VeCLIP: Improving CLIP training through visually rich subtitles

Article Summary: Large-scale web-crawled datasets are critical to the success of pre-training vision and language models such as CLIP. However, the inherent noise and potential irrelevance of crawled AltTexts on the web pose challenges to achieving accurate image and text alignment. Existing methods using large language models (LLMs) for subtitle rewriting have shown promise on small, curated data sets such as CC3M and CC12M. This study presents a scalable process for noisy subtitle rewriting. Unlike recent LLM rewriting techniques, we emphasize incorporating visual concepts into subtitles, called visual rich subtitles (VeCap). To ensure data diversity, we propose a novel mixed training scheme that optimizes the utilization of AltTexts along with newly generated VeCap. We show the adaptation of this method to train CLIP on large-scale web-crawled datasets, called VeCLIP. By employing this cost-effective channel, we effortlessly scaled our dataset up to 300 million samples called VeCap dataset. Our results show significant advantages in image-text alignment and overall model performance. For example, VeCLIP achieves a gain of up to +25.2% on COCO and Flickr30k retrieval tasks at the 12M configuration. In terms of data efficiency, VeCLIP achieves a +3% gain while only using 14% of the data used in basic CLIP and 11% in ALIGN. We also observe that the VeCap data is complementary to other well-selected data sets that are good for zero-shot classification tasks. By combining VeCap and DFN, our model can achieve strong performance on both image text retrieval and zero-shot classification tasks, e.g., 83.1% accuracy@1 on ImageNet zero-shot for an H/ model. 14.
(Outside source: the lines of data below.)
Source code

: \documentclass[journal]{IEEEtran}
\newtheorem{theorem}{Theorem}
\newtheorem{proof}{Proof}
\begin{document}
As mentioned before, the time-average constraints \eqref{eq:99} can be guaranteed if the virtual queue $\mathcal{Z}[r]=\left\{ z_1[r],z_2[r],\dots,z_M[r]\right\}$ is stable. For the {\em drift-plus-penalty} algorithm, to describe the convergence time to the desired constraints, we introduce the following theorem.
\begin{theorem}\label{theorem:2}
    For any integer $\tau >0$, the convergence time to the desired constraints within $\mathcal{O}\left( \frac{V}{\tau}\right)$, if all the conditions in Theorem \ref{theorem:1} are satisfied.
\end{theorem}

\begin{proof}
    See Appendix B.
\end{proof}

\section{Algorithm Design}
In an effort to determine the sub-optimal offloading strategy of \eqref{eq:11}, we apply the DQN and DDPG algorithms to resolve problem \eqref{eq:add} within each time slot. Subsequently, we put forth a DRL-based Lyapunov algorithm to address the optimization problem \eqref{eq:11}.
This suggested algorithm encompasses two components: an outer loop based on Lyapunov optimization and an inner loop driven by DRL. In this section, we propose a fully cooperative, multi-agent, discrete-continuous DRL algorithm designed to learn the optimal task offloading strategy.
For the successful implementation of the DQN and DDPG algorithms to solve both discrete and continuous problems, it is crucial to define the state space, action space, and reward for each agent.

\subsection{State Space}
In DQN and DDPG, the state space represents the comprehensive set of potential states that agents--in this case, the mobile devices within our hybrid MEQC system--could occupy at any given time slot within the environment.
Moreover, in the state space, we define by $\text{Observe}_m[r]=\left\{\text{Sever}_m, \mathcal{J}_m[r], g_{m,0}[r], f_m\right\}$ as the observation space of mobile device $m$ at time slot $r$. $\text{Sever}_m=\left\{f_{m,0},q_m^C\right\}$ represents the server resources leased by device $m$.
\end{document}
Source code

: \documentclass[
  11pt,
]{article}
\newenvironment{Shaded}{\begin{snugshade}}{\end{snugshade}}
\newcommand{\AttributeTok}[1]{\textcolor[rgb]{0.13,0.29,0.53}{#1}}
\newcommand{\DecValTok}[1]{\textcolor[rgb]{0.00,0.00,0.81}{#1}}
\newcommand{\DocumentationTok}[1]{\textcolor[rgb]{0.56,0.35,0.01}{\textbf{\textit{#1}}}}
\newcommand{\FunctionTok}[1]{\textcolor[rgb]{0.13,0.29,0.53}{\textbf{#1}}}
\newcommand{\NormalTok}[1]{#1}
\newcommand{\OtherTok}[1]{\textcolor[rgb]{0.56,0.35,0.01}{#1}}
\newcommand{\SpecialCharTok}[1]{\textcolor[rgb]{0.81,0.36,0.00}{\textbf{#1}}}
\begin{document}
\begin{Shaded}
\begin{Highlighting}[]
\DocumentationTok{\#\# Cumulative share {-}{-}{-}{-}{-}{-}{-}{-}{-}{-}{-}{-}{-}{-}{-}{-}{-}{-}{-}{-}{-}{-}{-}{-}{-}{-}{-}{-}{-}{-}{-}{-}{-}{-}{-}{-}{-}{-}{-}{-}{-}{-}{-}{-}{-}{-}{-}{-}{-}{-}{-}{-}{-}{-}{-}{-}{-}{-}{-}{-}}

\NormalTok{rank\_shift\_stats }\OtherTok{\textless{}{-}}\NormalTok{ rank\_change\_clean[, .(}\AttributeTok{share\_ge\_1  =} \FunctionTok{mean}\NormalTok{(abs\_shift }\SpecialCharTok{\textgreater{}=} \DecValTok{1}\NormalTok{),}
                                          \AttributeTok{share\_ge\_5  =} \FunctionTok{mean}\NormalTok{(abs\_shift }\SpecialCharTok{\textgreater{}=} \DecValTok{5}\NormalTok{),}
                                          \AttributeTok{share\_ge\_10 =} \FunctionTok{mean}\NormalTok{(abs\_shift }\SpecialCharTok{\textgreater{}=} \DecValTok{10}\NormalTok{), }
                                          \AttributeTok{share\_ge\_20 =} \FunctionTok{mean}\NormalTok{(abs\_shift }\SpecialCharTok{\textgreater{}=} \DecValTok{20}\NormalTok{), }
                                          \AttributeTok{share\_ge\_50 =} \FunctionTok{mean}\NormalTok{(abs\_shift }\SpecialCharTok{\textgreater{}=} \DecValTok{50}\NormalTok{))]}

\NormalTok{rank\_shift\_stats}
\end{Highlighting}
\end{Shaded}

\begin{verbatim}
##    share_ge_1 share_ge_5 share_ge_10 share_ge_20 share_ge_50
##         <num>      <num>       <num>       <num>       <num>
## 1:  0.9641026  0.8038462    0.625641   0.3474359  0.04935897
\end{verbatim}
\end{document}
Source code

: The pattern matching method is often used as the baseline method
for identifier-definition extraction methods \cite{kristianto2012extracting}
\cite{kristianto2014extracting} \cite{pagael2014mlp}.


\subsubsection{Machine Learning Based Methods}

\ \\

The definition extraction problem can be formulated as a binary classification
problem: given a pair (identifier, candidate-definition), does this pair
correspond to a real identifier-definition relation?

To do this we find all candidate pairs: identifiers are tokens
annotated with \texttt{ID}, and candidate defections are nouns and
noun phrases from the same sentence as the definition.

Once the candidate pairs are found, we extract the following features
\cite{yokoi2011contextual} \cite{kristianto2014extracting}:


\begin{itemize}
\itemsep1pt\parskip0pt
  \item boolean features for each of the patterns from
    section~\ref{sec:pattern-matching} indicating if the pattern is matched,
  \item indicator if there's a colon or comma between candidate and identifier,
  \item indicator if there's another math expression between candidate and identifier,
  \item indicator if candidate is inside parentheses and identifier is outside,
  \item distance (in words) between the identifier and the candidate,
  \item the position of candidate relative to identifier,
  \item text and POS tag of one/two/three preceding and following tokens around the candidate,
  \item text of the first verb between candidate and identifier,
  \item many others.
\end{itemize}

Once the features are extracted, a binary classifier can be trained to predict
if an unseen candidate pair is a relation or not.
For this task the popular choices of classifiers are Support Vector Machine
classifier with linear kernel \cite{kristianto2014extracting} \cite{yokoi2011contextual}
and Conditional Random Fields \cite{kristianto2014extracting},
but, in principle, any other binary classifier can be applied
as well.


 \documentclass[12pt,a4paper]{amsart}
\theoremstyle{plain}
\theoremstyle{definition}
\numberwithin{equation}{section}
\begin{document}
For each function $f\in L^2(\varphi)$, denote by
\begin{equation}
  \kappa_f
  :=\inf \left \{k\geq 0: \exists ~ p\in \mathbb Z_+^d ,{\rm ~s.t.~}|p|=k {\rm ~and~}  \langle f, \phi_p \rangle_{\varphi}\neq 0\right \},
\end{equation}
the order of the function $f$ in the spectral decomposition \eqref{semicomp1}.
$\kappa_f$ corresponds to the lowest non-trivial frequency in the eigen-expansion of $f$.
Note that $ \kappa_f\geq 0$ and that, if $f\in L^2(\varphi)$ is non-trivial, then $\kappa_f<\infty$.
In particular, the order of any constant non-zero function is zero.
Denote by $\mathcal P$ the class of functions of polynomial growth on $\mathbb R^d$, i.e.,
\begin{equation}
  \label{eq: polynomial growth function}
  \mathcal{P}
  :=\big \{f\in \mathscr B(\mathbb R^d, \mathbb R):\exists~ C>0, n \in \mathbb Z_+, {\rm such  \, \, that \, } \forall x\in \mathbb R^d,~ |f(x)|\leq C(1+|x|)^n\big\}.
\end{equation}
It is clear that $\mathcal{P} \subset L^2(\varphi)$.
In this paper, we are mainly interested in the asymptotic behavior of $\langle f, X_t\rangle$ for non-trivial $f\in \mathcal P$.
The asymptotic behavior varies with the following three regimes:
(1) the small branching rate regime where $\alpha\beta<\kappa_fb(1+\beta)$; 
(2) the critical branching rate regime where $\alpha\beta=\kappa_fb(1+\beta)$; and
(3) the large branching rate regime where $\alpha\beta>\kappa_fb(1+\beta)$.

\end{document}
VeCLIP: Improving CLIP training through visually rich subtitles

Technical Terrence Team

The government is selling some of its NatWest shares. Should You Buy to Earn Passive Income?

Leave a Reply Cancel reply

Recommended.

Positive Ethereum Forecasts Amid Current Bull Run, What About Everlodge?

The Evolving Landscape for the Commodities Trader

Privatization: A Guide to PE Tech Acquisitions

Floki Inu Roadmap Reveals Plans for Regulated Bank Accounts, FLOKI Faces 17% Downtrend

Dr. Bomkus’ Awaited Trails on The Sandbox Takes Off Today

Categories

Important Links

VeCLIP: Improving CLIP training through visually rich subtitles

Related

Technical Terrence Team

The government is selling some of its NatWest shares. Should You Buy to Earn Passive Income?

Leave a Reply Cancel reply

Recommended.

Positive Ethereum Forecasts Amid Current Bull Run, What About Everlodge?

The Evolving Landscape for the Commodities Trader

Privatization: A Guide to PE Tech Acquisitions

Floki Inu Roadmap Reveals Plans for Regulated Bank Accounts, FLOKI Faces 17% Downtrend

Dr. Bomkus’ Awaited Trails on The Sandbox Takes Off Today

Categories

Important Links

Get daily news updates to your inbox!